Pour ce dernier, le sénateur-maire UMP de la ville Jean-Claude Gaudin, aurait "abandonné les Marseillais depuis 19 ans". Et de cibler notamment la baisse des effectifs de la police municipale à un niveau "ne permettant pas de mener une action efficace". Et d'ajouter "qu'a fait le maire de Marseille ? Il a fallu que ce gouvernement se mette en place et que je décide de mettre le paquet sur Marseille (...) pour que Jean-Claude Gaudin décide enfin d'un plan de vidéo protection pour toute la ville - ça ne concernait que le centre-ville – et décide enfin de mettre en place une police municipale qui n'existait pas" et qui doit "être armée", a-t-il poursuivi.

"Propos démagogiques"

Le maire de Marseille n'a pas manqué de son côté de dénoncer des propos "démagogiques". Pour ce dernier, "l'agressivité du ministre de l’Intérieur et ses nombreuses visites ne peuvent pas faire oublier la faiblesse des effectifs de la police nationale, surtout quand on les compare à ceux d'autres grandes villes de France. Le ministre de l’Intérieur devrait savoir que c'est à l’État d'assurer la sécurité des personnes et des biens, et pas à la police municipale dédiée à d'autres missions."

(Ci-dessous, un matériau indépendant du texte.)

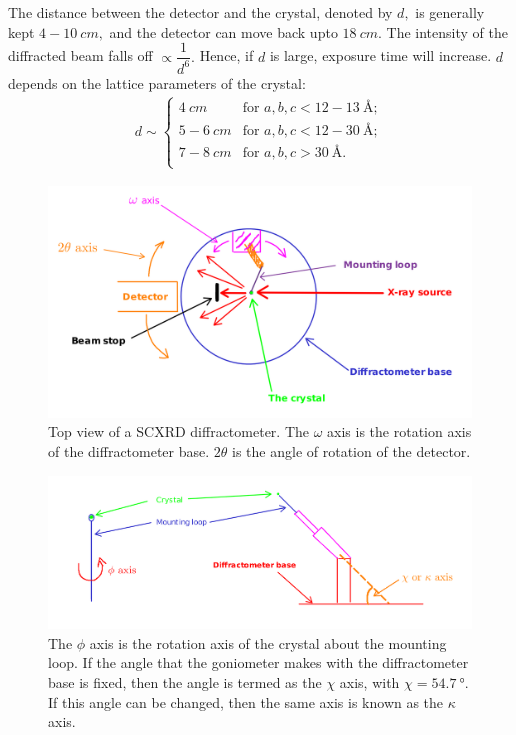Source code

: The distance between the detector and the crystal, denoted by $d,$ is generally kept $4-10~\si{cm},$ and the detector can move back upto $\SI{18}{cm}.$ The intensity of the diffracted beam falls off $\propto \dfrac{1}{d^6}.$ Hence, if $d$ is large, exposure time will increase. $d$ depends on the lattice parameters of the crystal:%
%	
	\begin{subequations}
		\begin{align}
		d \sim \begin{cases}
		\SI{4}{cm} & \text{for } a, b, c < 12-13~\si{\angstrom};\\
		5-6~\si{cm} & \text{for } a, b, c < 12-30~\si{\angstrom};\\
		7-8~\si{cm} & \text{for } a, b, c > \SI{30}{\angstrom}.\\
		\end{cases}
		\end{align}
	\end{subequations}
	
\begin{figure}
	\centering
	\includegraphics[scale=0.2]{sc_diffractometer_omega.png}
	\caption{\label{diffractometer_omega}Top view of a SCXRD diffractometer. The $\omega$ axis is the rotation axis of the diffractometer base. $2\theta$ is the angle of rotation of the detector.}
\end{figure}
	
\begin{figure}
	\centering
	\includegraphics[width=\textwidth]{sc_diffractometer_phi_chi.png}
	\caption{\label{diffractometer_phi_chi}The $\phi$ axis is the rotation axis of the crystal about the mounting loop. If the angle that the goniometer makes with the diffractometer base is fixed, then the angle is termed as the $\chi$ axis, with $\chi = \SI{54.7}{\degree}.$ If this angle can be changed, then the same axis is known as the $\kappa$ axis.}
\end{figure}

Enfin l'élu a déploré que sa ville soit devenue un enjeu politique destiné selon lui à servir des trajectoires individuelles. "L'exercice médiatique de Manuel Valls ne répond pas aux attentes des Marseillais qui souhaitent des mesures efficaces du gouvernement sans voir leur ville transformée en terrain de jeu politique, destiné à soutenir la pléthore de candidats socialistes pour les municipales."

Le président de L'UMP, Jean-François Copé, a quant à lui fustigé l'attitude de Manuel Valls se disant "stupéfait par les propos tenus par le ministre de l’Intérieur à l'endroit de Jean-Claude Gaudin, qui confirment une inquiétante fébrilité au sommet de l'Etat. (…) Au-delà du respect minimum dû au maire de la deuxième ville de France, fût-il dans l'opposition, j'appelle solennellement le ministre de l’Intérieur à reprendre ses esprits et à ne pas se défausser de ses responsabilités sur les élus locaux."